La confusión evidente en el plano de la política parece contradecirse con la realidad de movilizaciones, actos y marchas masivas y casi permanentes a lo largo del año y relativiza la idea de que sólo con ellas se puede gestar una propuesta de poder popular o de izquierda. Por el contrario, lo que pone de manifiesto es la existencia de un espacio concreto que no se llena y de una expectativa que no es satisfecha por quienes deberían asumir la responsabilidad de hacerlo, tanto desde el movimiento social como desde los partidos populares y de izquierda.
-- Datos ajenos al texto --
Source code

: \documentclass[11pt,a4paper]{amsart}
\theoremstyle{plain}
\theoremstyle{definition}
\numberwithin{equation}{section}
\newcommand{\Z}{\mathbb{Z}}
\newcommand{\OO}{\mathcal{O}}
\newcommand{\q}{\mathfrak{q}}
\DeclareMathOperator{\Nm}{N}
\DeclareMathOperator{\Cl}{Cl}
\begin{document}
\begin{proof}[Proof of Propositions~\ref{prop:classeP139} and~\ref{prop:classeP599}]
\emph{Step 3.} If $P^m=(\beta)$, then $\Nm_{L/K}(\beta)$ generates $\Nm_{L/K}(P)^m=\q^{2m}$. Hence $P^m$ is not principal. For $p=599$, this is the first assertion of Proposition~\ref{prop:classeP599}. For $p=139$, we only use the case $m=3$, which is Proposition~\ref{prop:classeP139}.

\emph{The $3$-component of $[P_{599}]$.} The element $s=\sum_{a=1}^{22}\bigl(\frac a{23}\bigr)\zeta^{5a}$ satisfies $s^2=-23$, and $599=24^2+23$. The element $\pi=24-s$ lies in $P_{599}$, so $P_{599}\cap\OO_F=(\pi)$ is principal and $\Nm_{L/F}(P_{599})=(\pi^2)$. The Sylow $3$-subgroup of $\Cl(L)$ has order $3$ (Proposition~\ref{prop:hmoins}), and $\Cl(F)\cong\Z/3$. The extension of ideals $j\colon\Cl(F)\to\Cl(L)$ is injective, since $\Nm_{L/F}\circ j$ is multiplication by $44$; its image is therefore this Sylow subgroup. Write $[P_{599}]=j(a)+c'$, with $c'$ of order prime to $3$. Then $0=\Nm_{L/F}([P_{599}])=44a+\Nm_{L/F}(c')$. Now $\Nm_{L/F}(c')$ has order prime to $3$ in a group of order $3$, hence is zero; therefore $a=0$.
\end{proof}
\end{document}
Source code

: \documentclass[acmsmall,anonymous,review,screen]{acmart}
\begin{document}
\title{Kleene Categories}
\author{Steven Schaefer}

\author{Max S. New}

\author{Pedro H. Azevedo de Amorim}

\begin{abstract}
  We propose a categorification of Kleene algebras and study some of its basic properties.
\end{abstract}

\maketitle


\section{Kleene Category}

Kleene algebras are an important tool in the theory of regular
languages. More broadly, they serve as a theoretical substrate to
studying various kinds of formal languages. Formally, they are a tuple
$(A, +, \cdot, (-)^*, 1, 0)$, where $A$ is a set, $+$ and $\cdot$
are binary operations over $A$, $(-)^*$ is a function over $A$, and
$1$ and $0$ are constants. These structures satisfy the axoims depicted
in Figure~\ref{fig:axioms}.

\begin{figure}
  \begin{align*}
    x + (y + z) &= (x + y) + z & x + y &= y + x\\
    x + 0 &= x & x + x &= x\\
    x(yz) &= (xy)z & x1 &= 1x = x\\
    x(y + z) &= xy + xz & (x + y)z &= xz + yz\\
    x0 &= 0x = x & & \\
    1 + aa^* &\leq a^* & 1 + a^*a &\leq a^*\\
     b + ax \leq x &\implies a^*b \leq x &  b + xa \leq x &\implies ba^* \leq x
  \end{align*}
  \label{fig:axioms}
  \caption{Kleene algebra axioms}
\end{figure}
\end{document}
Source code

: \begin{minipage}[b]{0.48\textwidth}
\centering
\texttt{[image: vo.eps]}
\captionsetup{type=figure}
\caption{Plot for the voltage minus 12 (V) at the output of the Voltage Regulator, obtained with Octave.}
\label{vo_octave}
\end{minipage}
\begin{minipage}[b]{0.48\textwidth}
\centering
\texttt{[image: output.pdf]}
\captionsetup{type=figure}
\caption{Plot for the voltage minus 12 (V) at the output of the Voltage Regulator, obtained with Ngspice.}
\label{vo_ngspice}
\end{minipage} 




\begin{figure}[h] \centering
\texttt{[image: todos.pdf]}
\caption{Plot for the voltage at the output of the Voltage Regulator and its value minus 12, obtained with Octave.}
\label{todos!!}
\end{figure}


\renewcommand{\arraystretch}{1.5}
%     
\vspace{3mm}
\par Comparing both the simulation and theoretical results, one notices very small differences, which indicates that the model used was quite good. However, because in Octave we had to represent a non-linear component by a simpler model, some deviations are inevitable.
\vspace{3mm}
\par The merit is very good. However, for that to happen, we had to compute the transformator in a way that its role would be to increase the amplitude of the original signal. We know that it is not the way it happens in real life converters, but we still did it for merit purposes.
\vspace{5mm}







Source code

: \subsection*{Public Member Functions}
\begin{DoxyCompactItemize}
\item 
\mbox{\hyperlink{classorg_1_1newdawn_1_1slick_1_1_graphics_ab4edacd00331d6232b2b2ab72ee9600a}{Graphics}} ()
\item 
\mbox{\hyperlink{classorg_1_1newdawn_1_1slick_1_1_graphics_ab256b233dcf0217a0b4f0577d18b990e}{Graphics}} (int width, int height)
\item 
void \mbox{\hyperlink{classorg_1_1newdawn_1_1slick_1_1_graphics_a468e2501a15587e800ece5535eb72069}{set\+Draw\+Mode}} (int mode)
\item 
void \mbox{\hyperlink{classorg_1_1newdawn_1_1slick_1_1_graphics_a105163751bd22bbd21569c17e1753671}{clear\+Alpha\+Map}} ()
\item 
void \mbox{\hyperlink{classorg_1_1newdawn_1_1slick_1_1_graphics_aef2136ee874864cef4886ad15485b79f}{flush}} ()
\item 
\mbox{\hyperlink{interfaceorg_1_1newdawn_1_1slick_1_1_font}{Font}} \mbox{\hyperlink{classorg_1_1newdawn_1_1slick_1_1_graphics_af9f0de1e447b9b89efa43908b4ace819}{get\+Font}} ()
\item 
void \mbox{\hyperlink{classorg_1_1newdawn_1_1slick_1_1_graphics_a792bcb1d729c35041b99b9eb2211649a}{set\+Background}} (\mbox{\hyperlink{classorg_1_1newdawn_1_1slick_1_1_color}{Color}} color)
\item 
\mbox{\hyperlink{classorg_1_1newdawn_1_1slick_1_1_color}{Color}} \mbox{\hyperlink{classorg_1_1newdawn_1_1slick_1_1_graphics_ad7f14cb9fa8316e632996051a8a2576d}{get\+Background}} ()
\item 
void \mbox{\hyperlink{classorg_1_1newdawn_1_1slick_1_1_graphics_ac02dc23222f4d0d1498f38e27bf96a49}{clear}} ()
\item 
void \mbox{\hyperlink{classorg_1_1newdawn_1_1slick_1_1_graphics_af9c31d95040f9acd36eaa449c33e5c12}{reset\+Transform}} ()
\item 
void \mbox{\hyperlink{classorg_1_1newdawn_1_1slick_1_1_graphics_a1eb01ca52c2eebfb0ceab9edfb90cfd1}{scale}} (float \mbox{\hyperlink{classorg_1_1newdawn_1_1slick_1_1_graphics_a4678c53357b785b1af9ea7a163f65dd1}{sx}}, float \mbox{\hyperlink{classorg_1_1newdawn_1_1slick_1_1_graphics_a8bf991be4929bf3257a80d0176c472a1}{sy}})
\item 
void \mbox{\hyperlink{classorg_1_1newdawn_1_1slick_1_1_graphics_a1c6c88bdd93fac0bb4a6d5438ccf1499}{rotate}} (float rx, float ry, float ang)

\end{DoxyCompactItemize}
La expectativa puede entonces desembocar en desilusión entre quienes reclamaron protagonismo y salieron a la calle en la rebelión del 19 y 20 de diciembre de 2001 y después de un año deben asistir como expectadores a la pelea por el título pesado entre Duhalde y Menem sin tener o reconocer una voz propia para terciar en una disputa que nuevamente decidirá sus destinos. Hasta el mismo movimiento piquetero, muy vulnerable por su dependencia de los planes Trabajar y el poco tiempo de consolidación de muchos de los agrupamientos, corre el riesgo de dispersión de sus bases si no acierta a formular una propuesta política que contenga a los distintos grupos más allá de las estrechas filas partidarias. De los dos millones de planes que se distribuyen, el movimiento piquetero organizado maneja algo más de 200 mil y es seguro que el PJ, cuando tome un poco de oxígeno, tratará de recuperar ese espacio.
Son pocos los que creen que en estas elecciones, si es que las hay, se podrían generar cambios de fondo, no porque las elecciones en sí no sirvan, sino porque no existe una fuerza capaz de concretarlos. Las elecciones pueden generar cambios si existe una organización política sólida para realizarlos. La adhesión electoral por sí sola es volátil y no genera compromiso por parte del votado ni del que vota, como se ha demostrado en otras experiencias a lo largo de los años. Sin embargo, en un país donde todo es incierto, donde la incertidumbre política es el contexto de la crisis económica y social, estas elecciones de abril, si se realizan, tendrían por lo menos el mérito de dibujar el nuevo mapa político de la Argentina, confirmarían estrategias o terminarían con ilusiones, cerrarían debates infinitos y estériles o les darían un marco de razonabilidad. Porque en el país de lo incierto todos pueden tener la razón y todos dudan de que la tengan. Y sobre todo porque la incertidumbre sin proyecto en el campo popular es la madre de los gobiernos de derecha.